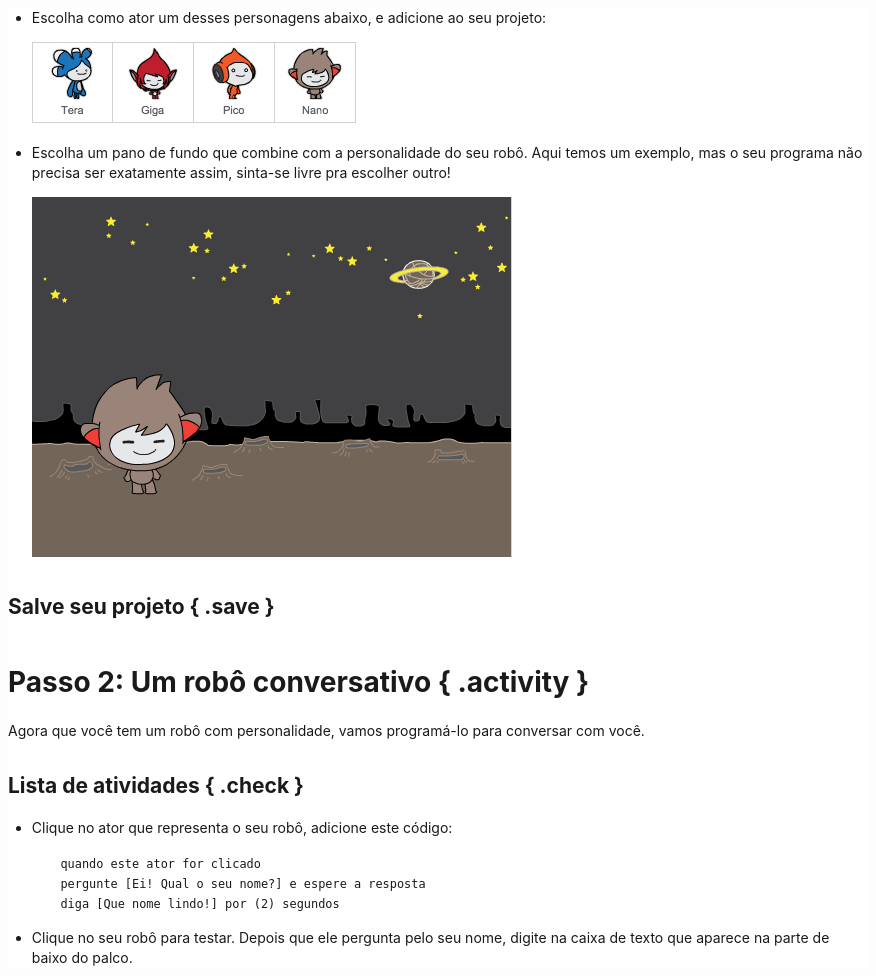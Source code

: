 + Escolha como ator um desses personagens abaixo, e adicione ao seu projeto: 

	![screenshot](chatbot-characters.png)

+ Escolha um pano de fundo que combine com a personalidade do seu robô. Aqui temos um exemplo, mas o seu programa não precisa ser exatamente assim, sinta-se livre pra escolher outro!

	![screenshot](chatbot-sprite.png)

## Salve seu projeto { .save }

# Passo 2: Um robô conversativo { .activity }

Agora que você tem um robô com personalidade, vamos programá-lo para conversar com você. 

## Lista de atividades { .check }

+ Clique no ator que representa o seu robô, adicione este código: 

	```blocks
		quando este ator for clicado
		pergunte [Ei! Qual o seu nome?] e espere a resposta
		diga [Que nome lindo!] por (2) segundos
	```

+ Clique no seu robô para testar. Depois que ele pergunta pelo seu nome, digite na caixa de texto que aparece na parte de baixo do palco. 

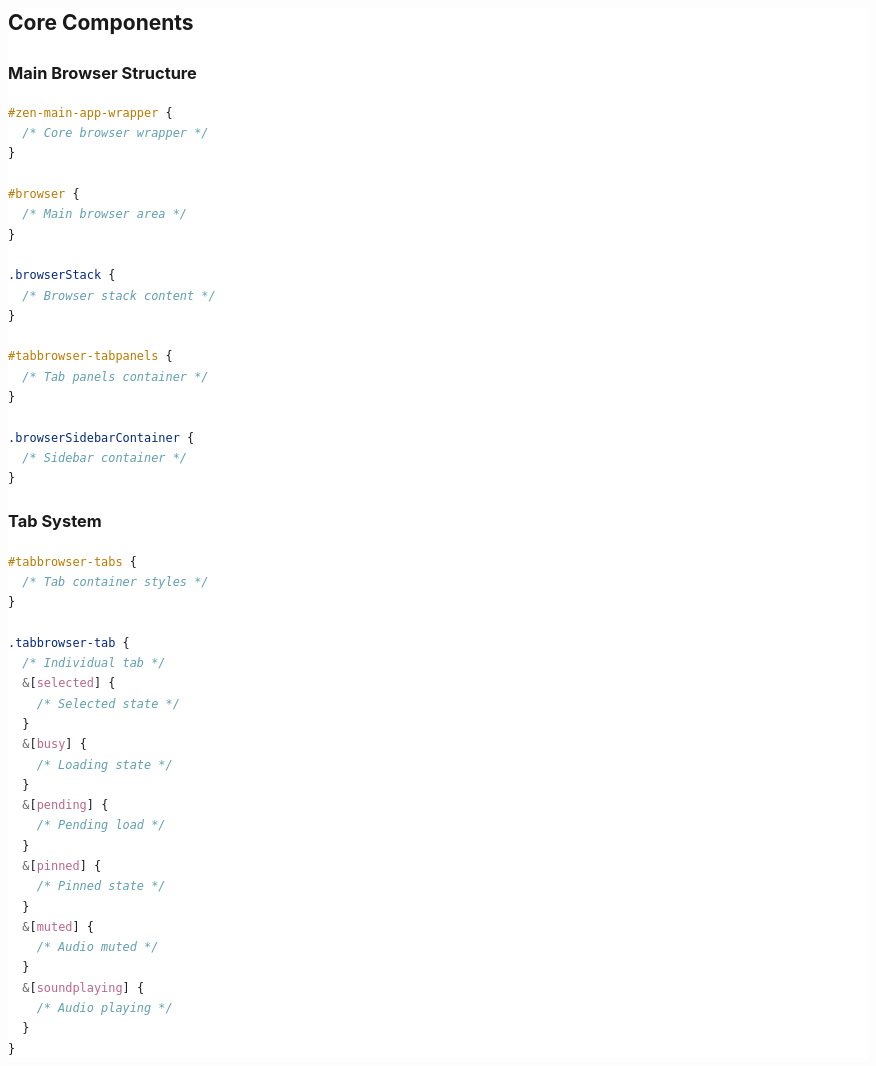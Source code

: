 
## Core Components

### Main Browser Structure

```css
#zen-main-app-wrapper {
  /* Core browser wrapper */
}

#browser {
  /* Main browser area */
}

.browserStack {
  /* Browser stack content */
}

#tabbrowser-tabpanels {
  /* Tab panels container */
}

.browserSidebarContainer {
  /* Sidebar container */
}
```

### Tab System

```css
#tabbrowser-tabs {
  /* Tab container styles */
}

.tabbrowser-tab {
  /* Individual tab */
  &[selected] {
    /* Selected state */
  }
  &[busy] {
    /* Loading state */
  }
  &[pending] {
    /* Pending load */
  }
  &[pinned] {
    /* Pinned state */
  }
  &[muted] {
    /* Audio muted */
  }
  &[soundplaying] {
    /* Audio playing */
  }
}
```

__________

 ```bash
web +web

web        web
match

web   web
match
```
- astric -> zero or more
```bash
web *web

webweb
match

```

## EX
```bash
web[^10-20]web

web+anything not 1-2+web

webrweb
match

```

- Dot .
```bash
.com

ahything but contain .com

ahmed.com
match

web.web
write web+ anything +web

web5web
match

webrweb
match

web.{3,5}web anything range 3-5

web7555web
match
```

__________

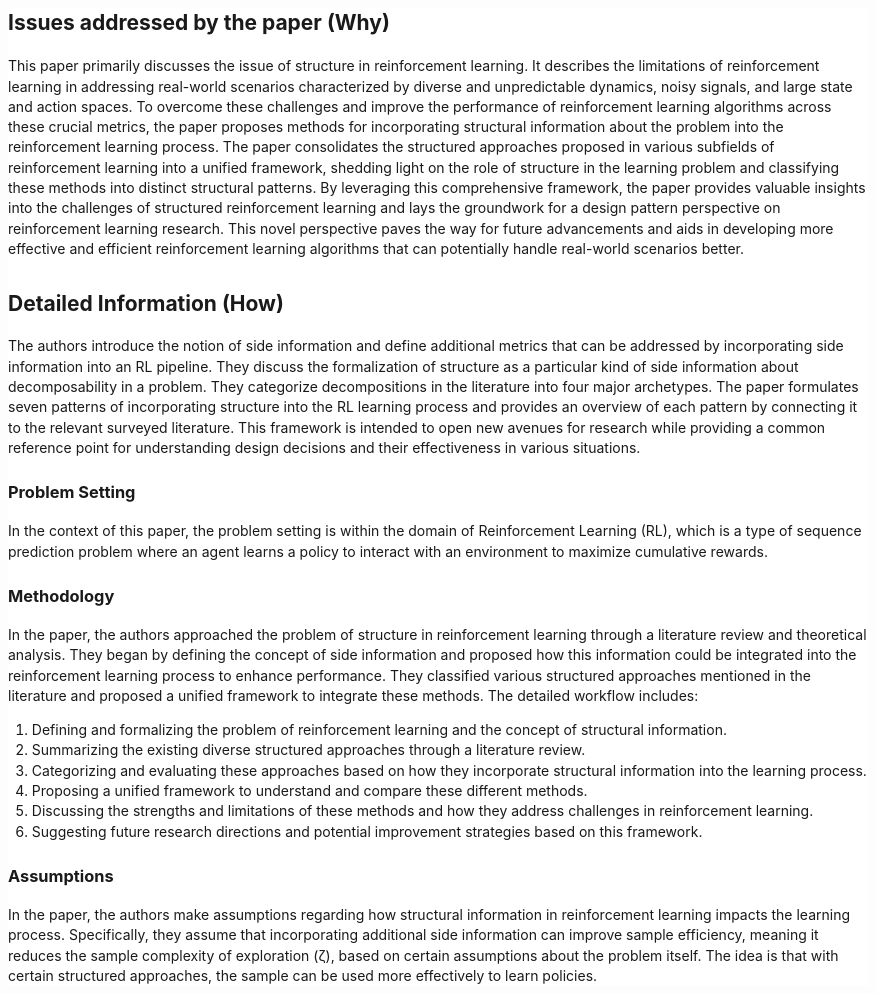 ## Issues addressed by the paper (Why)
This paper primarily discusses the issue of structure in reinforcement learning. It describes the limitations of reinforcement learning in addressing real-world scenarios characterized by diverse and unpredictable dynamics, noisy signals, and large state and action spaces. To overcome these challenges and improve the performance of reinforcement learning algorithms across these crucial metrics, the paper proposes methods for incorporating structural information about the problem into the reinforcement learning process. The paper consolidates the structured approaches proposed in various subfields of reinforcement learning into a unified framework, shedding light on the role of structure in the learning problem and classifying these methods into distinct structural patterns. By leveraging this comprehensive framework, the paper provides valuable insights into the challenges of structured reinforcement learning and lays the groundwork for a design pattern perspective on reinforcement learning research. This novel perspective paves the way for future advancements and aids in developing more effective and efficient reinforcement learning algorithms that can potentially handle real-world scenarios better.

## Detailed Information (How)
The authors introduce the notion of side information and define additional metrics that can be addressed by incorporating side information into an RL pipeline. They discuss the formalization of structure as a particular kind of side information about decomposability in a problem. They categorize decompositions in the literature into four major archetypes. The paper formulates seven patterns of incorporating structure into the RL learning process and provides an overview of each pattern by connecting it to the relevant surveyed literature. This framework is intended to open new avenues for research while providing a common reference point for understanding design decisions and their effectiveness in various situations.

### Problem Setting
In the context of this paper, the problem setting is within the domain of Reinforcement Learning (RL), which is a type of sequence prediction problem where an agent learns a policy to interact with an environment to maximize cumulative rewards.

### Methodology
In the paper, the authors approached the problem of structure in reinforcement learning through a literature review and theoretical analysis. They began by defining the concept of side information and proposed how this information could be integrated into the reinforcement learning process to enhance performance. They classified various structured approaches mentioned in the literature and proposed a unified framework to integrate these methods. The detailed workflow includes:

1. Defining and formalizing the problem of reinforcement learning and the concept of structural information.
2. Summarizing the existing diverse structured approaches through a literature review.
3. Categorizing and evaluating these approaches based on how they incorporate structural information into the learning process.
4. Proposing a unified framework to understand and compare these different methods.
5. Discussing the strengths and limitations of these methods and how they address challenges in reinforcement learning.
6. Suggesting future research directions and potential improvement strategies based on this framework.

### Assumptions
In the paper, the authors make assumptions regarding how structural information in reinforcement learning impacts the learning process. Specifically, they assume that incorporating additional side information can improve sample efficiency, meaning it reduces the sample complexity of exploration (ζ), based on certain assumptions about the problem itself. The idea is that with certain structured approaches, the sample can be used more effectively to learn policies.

__________

Out of the material above, output word for word the line with "4. Proposing a", the line with "In the paper, the authors make", and all lines between them, with nothing else.

4. Proposing a unified framework to understand and compare these different methods.
5. Discussing the strengths and limitations of these methods and how they address challenges in reinforcement learning.
6. Suggesting future research directions and potential improvement strategies based on this framework.

### Assumptions
In the paper, the authors make assumptions regarding how structural information in reinforcement learning impacts the learning process. Specifically, they assume that incorporating additional side information can improve sample efficiency, meaning it reduces the sample complexity of exploration (ζ), based on certain assumptions about the problem itself. The idea is that with certain structured approaches, the sample can be used more effectively to learn policies.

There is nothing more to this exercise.